- Born: 6 November 1993 (age 32) United Kingdom
- Education: Northeastern University
- Occupation: Music executive
- Title: CEO of Atlantic Music Group; Founder of 10K Projects;
- Spouse: Sofia Richie ​(m. 2023)​
- Children: 2
- Parent: Sir Lucian Grainge (father)

= Elliot Grainge =

British record executive (born 1993)

Elliot Grainge (born 6 November 1993) is a British-born American record executive. He is the Chairman and CEO of Atlantic Music Group. Since Grainge joined the label in October 2024, Atlantic has had success with artists including Alex Warren, the Marías, Ravyn Lenae, Coldplay, Twenty One Pilots, and Cardi B. Variety named him its Hitmakers Executive of the Year in 2025. He is the son of record executive Sir Lucian Grainge and is married to social media personality and model Sofia Richie.

==Early life and education==
Grainge was raised in the United Kingdom. He is the son of Sir Lucian Grainge and his first wife, Samantha Berg, and was raised Jewish. His father is CEO of Universal Music Group, and he grew up as a music industry insider. Grainge moved to the United States in 2009.

He attended Northeastern University in Boston, studying sociology and economics. As a student, Grainge ran a bottle service club promotion business for dance and hiphop venues in Boston. After graduating from Northeastern with a bachelor's degree, Grainge moved to Los Angeles, where his family lived. In 2025, Grainge gave the commencement address at his alma mater.

==Career==
Grainge started the independent record label 10K Projects in 2016 in Los Angeles. The label signed musicians including rappers Iann Dior, Trippie Redd, Tekashi 6ix9ine, and XXXtentacion as well as the beach pop band Surfaces and Forrest Frank. Grainge discovered some of the artists for his label on SoundCloud; he called the online distribution platform an important and relatively simple way to find new talent. Artists signed to Grainge's 10K Projects were distributed by Universal Music Group's Caroline Records.
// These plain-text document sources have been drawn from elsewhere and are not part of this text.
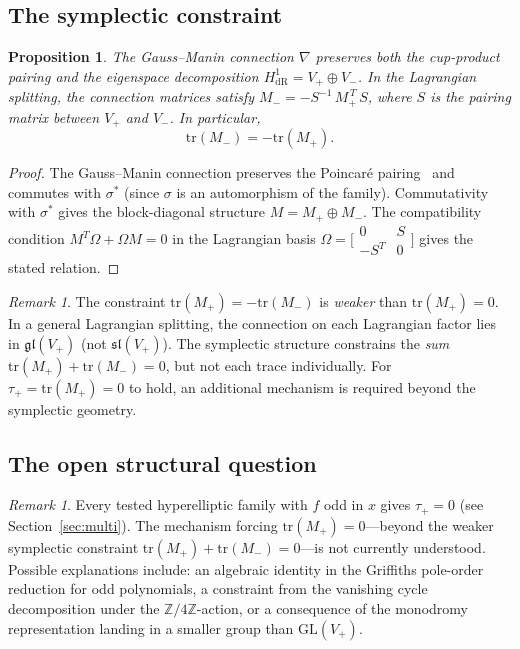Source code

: \documentclass[11pt]{article}
\theoremstyle{plain}
\newtheorem{proposition}[theorem]{Proposition}
\theoremstyle{definition}
\theoremstyle{remark}
\newtheorem{remark}[theorem]{Remark}
\newcommand{\Z}{\mathbb{Z}}
\newcommand{\GL}{\mathrm{GL}}
\newcommand{\tr}{\mathrm{tr}}
\newcommand{\HdR}{H^1_{\mathrm{dR}}}
\begin{document}
\subsection{The symplectic constraint}

\begin{proposition}\label{prop:symplectic}
The Gauss--Manin connection $\nabla$ preserves both the cup-product
pairing and the eigenspace decomposition $\HdR = V_+ \oplus V_-$.
In the Lagrangian splitting, the connection matrices satisfy
$M_- = -S^{-1}\, M_+^{\,T}\, S$, where $S$ is the pairing matrix
between $V_+$ and $V_-$.  In particular,
\[
  \tr(M_-) = -\tr(M_+).
\]
\end{proposition}

\begin{proof}
The Gauss--Manin connection preserves the Poincar\'e
pairing~\cite{Griffiths1969, Deligne1971} and commutes with $\sigma^*$
(since $\sigma$ is an automorphism of the family).  Commutativity with
$\sigma^*$ gives the block-diagonal structure $M = M_+ \oplus M_-$.
The compatibility condition $M^T\Omega + \Omega M = 0$ in the
Lagrangian basis $\Omega = \bigl[\begin{smallmatrix} 0 & S \\ -S^T &
0 \end{smallmatrix}\bigr]$ gives the stated relation.
\end{proof}

\begin{remark}\label{rem:not-forced}
The constraint $\tr(M_+) = -\tr(M_-)$ is \emph{weaker} than
$\tr(M_+) = 0$.  In a general Lagrangian splitting, the connection
on each Lagrangian factor lies in $\mathfrak{gl}(V_+)$ (not
$\mathfrak{sl}(V_+)$).  The symplectic structure constrains the
\emph{sum} $\tr(M_+) + \tr(M_-) = 0$, but not each trace
individually.  For $\tau_+ = \tr(M_+) = 0$ to hold, an additional
mechanism is required beyond the symplectic geometry.
\end{remark}

\subsection{The open structural question}

\begin{remark}\label{rem:open}
Every tested hyperelliptic family with $f$ odd in $x$ gives
$\tau_+ = 0$ (see Section~\ref{sec:multi}).  The mechanism forcing
$\tr(M_+) = 0$---beyond the weaker symplectic constraint
$\tr(M_+) + \tr(M_-) = 0$---is not currently understood.  Possible
explanations include: an algebraic identity in the Griffiths
pole-order reduction for odd polynomials, a constraint from
the vanishing cycle decomposition under the $\Z/4\Z$-action,
or a consequence of the monodromy representation landing in
a smaller group than $\GL(V_+)$.
\end{remark}
\end{document}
In October 2019, Grainge's 10K Projects entered a joint venture deal with music producer Taz Taylor's creative collective Internet Money Records. It formed 10K Together, a charitable division of 10K Projects focused on donating to racial justice charities and black-owned businesses, in June 2020. Grainge's company acquired music label Homemade Projects in February 2022.

As of December 2019, the label's artists had received 18 gold and 8 platinum/multi-platinum singles.

On 5 September 2023 Warner Music Group and 10K Projects announced a joint venture in which 10K became "a standalone label within the Warner Music Group ecosystem." WMG acquired a 51% stake in 10k Projects for $102 million. Grainge remained a co-president of 10K while "join[ing] WMG's global leadership team."

On 1 August 2024 it was announced that as of 1 October 2024, Grainge would be appointed Chairman and CEO of Atlantic Music Group, the parent label of Atlantic Records, replacing Julie Greenwald.

Since Grainge took over as head of Atlantic Music Group, the label has had a number of successes. It has broken new artists including the Marías, Alex Warren and Ravyn Lenae and had continuing success with established acts including Bruno Mars, Ed Sheeran, Coldplay, Charli xcx, Cardi B and Twenty One Pilots. In the third quarter of 2025, AMG’s market share grew to 7.83% from 5.51% in the previous period in 2024.

==Personal life==
On 20 April 2022, Grainge became engaged to social media personality and model Sofia Richie. They were married on 22 April 2023 in the south of France. The couple have two children, a daughter born in May 2024, and a son born in March 2026.